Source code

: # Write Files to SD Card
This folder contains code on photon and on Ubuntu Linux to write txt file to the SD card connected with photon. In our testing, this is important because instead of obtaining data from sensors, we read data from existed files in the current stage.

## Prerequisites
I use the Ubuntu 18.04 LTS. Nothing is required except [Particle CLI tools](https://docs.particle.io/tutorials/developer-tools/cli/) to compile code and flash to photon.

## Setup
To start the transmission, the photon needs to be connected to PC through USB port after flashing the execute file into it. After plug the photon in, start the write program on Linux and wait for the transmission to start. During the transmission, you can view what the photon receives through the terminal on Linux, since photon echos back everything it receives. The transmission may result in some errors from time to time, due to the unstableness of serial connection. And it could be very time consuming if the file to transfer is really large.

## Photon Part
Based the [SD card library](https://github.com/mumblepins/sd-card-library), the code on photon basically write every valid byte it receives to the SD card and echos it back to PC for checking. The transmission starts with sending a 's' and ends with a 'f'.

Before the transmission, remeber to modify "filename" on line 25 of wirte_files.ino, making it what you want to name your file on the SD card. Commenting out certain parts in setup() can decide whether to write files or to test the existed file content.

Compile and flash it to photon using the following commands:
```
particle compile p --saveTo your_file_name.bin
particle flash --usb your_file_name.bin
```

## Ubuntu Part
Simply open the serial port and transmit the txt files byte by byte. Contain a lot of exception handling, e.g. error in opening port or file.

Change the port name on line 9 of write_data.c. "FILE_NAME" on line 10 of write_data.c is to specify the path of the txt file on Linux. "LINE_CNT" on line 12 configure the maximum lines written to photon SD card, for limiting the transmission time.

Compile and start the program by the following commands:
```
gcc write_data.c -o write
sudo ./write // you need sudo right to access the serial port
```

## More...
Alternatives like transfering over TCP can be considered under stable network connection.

==========

# TASK REQUIREMENTS
The reply should consist only of the line containing "Simply open the" and all lines after it in the listing above, reproduced exactly.

# RESULT FOR THIS TASK
Simply open the serial port and transmit the txt files byte by byte. Contain a lot of exception handling, e.g. error in opening port or file.

Change the port name on line 9 of write_data.c. "FILE_NAME" on line 10 of write_data.c is to specify the path of the txt file on Linux. "LINE_CNT" on line 12 configure the maximum lines written to photon SD card, for limiting the transmission time.

Compile and start the program by the following commands:
```
gcc write_data.c -o write
sudo ./write // you need sudo right to access the serial port
```

## More...
Alternatives like transfering over TCP can be considered under stable network connection.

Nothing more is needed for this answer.